The learning rate was initially set to 10−2, and then decreased by a factor of 10 when the validation set accuracy stopped improving. In total, the learning rate was decreased 3 times, and the learning was stopped after 370K iterations (74 epochs). We conjecture that in spite of the larger number of parameters and the greater depth of our nets compared to (Krizhevsky et al., 2012), the nets required less epochs to converge due to (a) implicit regularisation imposed by greater depth and smaller conv. filter sizes; (b) pre-initialisation of certain layers.
The initialisation of the network weights is important, since bad initialisation can stall learning due
to the instability of gradient in deep nets. To circumvent this problem, we began with training
the configuration A (Table 1), shallow enough to be trained with random initialisation. Then, when
training deeper architectures, we initialised the first four convolutional layers and the last three fully-
connected layers with the layers of net A (the intermediate layers were initialised randomly). We did
not decrease the learning rate for the pre-initialised layers, allowing them to change during learning.
For random initialisation (where applicable), we sampled the weights from a normal distribution
with the zero mean and 10−2 variance. The biases were initialised with zero. It is worth noting that
after the paper submission we found that it is possible to initialise the weights without pre-training
by using the random initialisation procedure of Glorot & Bengio (2010).
To obtain the fixed-size 224×224 ConvNet input images, they were randomly cropped from rescaled
training images (one crop per image per SGD iteration). To further augment the training set, the
crops underwent random horizontal flipping and random RGB colour shift (Krizhevsky et al., 2012).
Training image rescaling is explained below.
Training image size. Let S be the smallest side of an isotropically-rescaled training image, from
which the ConvNet input is cropped (we also refer to S as the training scale).

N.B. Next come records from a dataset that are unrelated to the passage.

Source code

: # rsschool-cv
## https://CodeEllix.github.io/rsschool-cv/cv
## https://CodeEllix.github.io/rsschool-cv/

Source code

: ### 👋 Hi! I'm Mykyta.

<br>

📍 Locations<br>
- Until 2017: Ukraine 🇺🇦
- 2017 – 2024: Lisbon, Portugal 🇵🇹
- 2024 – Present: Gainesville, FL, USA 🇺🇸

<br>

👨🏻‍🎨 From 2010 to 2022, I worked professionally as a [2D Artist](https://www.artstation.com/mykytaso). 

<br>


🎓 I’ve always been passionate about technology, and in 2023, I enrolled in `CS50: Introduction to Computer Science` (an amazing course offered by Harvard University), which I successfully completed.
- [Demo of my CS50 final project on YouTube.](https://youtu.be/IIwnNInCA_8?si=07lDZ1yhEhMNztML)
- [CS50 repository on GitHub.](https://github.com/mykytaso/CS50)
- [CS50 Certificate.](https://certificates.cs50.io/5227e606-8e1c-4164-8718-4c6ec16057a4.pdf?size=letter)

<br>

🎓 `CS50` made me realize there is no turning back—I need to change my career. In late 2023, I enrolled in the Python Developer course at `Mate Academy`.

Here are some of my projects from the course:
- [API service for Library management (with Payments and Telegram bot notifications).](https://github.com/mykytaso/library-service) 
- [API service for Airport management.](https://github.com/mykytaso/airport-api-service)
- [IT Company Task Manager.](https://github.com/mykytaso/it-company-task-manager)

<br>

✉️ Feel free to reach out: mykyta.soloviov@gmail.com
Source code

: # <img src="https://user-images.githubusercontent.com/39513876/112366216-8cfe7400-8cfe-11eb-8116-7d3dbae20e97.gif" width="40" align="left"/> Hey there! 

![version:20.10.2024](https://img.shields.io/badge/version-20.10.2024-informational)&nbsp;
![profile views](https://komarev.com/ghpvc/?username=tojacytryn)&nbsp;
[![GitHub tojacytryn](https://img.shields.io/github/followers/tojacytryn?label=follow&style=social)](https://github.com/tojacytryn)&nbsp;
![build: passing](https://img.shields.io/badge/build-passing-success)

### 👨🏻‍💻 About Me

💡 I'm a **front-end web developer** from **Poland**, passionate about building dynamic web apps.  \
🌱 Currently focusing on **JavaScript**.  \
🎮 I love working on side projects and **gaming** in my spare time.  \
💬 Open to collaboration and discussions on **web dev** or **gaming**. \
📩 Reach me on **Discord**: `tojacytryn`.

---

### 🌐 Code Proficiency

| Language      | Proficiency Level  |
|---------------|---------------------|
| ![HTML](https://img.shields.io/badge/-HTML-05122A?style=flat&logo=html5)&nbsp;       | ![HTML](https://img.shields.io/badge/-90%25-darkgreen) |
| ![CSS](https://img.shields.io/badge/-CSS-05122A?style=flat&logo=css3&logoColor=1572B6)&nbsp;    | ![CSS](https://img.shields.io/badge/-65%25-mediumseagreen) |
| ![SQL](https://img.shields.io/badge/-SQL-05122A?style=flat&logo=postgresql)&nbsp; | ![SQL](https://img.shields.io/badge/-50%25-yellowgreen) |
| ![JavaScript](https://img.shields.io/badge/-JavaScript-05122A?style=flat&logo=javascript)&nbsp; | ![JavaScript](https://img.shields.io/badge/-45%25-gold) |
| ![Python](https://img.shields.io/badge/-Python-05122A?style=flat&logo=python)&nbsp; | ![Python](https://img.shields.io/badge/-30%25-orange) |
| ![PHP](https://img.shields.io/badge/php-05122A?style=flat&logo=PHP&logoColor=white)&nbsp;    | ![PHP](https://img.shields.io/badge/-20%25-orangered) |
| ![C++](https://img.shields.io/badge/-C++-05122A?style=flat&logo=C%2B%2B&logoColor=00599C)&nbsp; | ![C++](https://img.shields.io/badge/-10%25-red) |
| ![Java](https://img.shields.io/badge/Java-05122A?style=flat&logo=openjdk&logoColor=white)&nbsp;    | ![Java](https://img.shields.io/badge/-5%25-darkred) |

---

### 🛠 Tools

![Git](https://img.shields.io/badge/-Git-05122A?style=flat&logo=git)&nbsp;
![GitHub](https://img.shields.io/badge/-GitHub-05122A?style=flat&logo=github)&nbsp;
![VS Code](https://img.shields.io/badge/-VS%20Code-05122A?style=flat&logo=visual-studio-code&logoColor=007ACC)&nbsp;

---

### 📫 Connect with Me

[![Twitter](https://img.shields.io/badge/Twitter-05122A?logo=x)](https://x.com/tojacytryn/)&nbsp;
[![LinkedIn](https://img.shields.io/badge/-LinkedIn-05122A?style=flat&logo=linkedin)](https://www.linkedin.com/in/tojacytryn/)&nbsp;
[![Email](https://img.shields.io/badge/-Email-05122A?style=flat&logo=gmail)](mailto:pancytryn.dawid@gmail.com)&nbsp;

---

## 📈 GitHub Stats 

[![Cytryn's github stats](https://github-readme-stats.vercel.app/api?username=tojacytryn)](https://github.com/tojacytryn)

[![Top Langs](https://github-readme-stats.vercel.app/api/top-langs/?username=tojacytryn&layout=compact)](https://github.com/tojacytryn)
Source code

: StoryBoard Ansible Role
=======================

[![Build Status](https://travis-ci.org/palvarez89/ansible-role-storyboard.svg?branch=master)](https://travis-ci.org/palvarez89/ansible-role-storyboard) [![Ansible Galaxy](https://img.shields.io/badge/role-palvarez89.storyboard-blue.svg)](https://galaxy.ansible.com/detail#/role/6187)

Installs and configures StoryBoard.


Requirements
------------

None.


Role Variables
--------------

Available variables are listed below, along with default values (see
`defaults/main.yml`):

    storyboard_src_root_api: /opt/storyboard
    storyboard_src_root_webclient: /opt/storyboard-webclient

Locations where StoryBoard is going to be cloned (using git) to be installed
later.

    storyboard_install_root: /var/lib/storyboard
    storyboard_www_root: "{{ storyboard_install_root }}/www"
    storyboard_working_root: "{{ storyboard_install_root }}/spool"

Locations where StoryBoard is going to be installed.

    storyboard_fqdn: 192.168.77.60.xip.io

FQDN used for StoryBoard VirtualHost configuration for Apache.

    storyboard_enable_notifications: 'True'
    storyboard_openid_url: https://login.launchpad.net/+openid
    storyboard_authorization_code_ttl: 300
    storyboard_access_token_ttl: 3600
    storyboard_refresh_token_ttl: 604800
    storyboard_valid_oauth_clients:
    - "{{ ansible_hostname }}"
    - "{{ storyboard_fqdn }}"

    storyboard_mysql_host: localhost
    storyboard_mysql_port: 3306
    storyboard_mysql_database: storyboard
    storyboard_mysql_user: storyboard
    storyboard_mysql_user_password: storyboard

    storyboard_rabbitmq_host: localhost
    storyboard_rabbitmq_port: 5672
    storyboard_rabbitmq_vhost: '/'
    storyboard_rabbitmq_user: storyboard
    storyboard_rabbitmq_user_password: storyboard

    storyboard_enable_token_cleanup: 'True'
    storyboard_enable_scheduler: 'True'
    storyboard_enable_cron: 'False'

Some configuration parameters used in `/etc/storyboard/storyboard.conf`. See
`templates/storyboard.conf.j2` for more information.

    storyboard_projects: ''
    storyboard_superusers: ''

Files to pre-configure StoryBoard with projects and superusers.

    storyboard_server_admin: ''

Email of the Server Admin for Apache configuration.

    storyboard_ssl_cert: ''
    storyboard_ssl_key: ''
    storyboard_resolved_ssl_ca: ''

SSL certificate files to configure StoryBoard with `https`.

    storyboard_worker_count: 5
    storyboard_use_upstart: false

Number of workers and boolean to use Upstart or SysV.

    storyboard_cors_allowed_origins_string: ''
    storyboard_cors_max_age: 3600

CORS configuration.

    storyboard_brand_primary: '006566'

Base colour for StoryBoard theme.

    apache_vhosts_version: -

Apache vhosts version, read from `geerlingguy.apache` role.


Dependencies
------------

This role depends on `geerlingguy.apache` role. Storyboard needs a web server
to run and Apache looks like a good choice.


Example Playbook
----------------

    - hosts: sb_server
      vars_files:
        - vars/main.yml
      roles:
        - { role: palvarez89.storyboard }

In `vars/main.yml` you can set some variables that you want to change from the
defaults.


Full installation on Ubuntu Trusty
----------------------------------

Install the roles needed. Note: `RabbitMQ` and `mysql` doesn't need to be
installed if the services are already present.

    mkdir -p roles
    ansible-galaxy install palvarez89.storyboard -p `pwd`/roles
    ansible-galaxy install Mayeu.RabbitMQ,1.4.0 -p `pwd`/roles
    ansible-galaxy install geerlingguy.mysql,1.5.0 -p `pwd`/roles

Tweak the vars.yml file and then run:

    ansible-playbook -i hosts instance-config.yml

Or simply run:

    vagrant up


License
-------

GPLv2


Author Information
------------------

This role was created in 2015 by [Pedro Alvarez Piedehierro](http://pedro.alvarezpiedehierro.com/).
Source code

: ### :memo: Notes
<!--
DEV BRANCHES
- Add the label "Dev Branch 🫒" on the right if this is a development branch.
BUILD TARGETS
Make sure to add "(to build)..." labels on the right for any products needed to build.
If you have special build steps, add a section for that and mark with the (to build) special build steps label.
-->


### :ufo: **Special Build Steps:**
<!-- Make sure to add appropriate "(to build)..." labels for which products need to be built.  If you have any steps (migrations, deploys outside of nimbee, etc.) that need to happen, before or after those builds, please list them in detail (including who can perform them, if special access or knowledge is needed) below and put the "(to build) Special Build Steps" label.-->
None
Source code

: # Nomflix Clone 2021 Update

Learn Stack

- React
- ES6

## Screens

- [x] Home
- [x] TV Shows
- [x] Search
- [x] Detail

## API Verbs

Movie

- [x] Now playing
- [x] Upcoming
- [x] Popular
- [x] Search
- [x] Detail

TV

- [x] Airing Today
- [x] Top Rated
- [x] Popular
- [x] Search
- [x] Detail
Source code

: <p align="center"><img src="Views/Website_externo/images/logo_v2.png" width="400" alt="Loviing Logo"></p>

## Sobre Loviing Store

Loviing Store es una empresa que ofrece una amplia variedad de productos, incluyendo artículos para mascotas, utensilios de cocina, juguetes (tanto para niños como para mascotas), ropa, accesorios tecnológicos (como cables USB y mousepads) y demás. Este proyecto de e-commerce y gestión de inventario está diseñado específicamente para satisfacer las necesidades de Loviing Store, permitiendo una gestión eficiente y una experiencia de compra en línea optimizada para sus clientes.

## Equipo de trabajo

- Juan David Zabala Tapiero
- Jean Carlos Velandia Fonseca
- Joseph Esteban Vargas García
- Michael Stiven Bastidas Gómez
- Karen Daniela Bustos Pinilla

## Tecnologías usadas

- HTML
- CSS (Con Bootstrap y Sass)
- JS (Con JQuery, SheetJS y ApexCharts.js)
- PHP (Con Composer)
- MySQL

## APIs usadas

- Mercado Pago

While the crop size
is fixed to 224 × 224, in principle S can take on any value not less than 224: for S = 224 the crop
will capture whole-image statistics, completely spanning the smallest side of a training image; for
S ≫ 224 the crop will correspond to a small part of the image, containing a small object or an object
part.
We consider two approaches for setting the training scale S. The first is to fix S, which corresponds
to single-scale training (note that image content within the sampled crops can still represent multi-
scale image statistics). In our experiments, we evaluated models trained at two fixed scales: S =
256 (which has been widely used in the prior art (Krizhevsky et al., 2012; Zeiler & Fergus, 2013;
Sermanet et al., 2014)) and S = 384. Given a ConvNet configuration, we first trained the network
using S = 256. To speed-up training of the S = 384 network, it was initialised with the weights
pre-trained with S = 256, and we used a smaller initial learning rate of 10−3.